[TASK DIRECTIONS] Return every line of the records that includes the string "This".

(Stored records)
*** Block opens ***

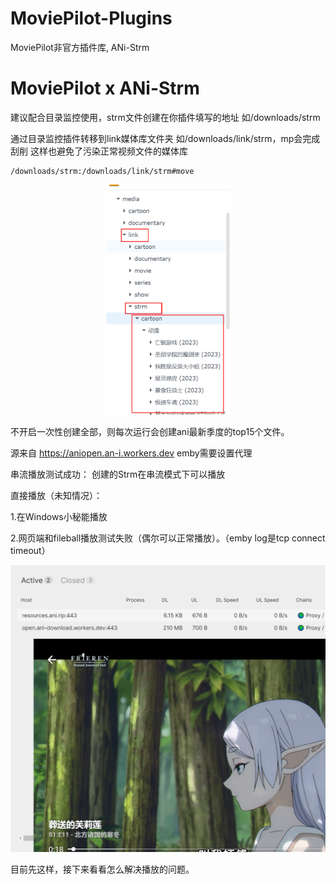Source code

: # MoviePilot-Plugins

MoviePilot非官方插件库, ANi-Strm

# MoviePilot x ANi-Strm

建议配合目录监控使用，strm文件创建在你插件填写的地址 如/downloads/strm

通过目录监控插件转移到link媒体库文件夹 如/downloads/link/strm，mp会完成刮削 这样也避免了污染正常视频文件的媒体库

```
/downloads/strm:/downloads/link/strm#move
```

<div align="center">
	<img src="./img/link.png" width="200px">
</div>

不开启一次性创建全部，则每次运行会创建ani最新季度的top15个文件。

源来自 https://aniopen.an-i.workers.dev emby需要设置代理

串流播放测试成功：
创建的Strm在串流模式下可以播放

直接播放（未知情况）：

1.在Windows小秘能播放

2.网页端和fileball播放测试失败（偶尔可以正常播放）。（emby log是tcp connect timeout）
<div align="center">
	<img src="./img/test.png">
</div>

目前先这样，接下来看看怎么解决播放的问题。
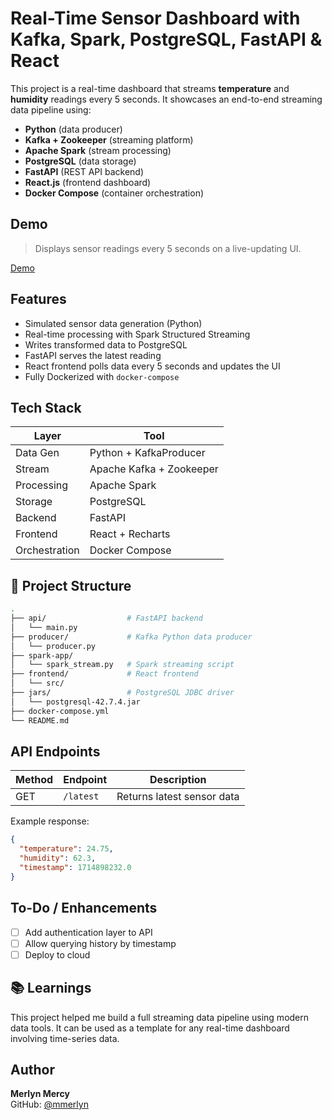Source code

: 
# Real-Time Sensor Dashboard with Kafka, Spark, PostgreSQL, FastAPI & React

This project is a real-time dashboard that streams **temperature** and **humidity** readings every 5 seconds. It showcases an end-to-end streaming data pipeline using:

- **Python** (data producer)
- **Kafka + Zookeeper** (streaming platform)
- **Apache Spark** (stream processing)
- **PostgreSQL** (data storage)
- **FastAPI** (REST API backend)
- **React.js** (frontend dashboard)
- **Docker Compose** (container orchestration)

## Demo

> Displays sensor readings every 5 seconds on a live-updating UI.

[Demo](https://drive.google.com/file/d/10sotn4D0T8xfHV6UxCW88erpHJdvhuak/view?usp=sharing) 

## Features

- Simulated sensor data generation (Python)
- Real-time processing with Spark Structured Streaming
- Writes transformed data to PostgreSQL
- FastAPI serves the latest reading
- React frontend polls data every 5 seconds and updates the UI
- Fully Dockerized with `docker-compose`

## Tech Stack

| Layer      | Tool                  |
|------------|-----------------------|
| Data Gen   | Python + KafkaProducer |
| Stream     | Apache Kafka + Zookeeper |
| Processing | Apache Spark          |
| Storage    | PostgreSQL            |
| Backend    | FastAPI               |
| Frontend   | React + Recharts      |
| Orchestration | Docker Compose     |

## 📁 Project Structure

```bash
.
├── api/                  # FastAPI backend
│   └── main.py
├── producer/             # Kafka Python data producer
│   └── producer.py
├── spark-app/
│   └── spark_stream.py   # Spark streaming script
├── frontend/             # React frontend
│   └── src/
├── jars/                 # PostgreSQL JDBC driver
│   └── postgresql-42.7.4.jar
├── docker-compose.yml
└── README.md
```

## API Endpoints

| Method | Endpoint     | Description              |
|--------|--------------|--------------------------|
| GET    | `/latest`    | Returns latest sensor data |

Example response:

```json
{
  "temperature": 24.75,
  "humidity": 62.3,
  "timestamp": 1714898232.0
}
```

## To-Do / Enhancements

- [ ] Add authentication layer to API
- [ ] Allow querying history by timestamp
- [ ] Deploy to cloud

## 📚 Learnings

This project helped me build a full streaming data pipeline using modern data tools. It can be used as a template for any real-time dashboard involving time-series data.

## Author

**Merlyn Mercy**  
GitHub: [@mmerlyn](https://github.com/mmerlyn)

*** Block closes ***
*** Block opens ***

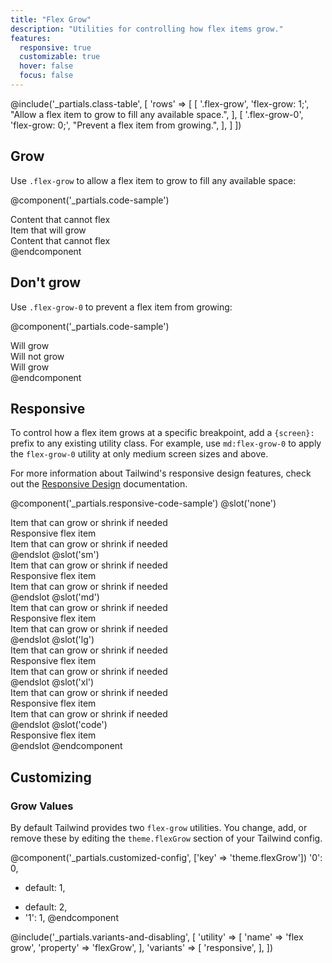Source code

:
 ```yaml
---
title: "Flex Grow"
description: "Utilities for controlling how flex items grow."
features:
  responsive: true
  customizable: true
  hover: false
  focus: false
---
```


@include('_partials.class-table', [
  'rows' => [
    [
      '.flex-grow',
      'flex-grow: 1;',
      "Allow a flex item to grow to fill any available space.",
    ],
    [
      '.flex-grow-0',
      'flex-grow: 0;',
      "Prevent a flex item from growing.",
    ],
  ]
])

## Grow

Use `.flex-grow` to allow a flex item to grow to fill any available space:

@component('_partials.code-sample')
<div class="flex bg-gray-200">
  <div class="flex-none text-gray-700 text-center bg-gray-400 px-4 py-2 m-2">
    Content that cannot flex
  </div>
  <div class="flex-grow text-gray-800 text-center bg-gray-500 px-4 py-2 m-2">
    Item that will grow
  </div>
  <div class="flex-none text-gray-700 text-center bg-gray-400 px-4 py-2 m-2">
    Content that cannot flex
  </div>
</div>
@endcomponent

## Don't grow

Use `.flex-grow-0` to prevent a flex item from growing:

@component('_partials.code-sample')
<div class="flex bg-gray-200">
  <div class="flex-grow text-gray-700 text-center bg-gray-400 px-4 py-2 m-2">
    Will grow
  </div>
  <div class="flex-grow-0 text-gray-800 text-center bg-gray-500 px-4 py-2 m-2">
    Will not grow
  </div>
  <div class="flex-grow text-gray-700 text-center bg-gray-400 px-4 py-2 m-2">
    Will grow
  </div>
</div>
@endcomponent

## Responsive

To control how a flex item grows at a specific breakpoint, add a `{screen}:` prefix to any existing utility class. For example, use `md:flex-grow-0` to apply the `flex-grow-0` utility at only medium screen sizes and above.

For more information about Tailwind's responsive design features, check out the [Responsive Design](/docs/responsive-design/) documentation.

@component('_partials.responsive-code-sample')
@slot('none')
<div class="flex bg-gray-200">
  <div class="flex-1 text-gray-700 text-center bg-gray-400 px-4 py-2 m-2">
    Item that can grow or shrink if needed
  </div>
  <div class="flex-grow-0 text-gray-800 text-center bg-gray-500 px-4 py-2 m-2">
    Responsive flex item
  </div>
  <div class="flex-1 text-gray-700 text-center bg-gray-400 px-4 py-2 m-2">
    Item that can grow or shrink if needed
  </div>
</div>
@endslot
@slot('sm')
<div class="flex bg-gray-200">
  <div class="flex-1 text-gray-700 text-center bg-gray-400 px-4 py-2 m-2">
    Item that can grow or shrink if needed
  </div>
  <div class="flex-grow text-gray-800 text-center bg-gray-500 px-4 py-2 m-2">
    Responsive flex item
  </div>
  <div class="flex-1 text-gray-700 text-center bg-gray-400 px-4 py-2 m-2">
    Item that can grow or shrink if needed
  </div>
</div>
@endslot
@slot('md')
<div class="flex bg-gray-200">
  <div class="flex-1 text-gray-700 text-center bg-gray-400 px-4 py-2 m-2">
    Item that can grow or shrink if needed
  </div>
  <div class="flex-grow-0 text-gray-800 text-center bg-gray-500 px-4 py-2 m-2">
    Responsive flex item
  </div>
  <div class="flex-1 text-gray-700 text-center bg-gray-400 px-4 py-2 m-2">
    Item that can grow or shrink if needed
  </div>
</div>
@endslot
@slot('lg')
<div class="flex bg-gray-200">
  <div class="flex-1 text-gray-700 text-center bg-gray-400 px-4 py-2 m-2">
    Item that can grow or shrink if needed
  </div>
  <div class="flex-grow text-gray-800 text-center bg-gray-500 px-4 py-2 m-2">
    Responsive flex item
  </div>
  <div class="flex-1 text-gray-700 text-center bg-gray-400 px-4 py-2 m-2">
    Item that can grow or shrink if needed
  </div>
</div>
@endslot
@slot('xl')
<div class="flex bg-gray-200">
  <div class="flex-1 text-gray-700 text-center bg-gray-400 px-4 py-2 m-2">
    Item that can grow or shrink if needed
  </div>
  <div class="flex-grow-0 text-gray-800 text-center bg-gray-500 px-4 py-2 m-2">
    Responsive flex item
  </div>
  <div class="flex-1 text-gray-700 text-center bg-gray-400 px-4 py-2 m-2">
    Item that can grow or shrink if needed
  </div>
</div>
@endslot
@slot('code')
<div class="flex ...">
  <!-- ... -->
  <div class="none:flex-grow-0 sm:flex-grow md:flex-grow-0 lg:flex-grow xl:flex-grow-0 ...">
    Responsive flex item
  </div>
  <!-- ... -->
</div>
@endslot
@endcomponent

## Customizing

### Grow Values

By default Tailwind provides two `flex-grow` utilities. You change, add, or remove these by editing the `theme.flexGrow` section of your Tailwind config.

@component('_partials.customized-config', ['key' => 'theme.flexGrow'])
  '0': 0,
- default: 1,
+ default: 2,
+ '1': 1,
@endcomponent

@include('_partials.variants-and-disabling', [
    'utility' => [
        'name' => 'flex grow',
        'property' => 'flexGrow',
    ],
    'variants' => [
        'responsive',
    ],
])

*** Block closes ***

[OUTPUT BELOW]
This project is a real-time dashboard that streams **temperature** and **humidity** readings every 5 seconds. It showcases an end-to-end streaming data pipeline using:
This project helped me build a full streaming data pipeline using modern data tools. It can be used as a template for any real-time dashboard involving time-series data.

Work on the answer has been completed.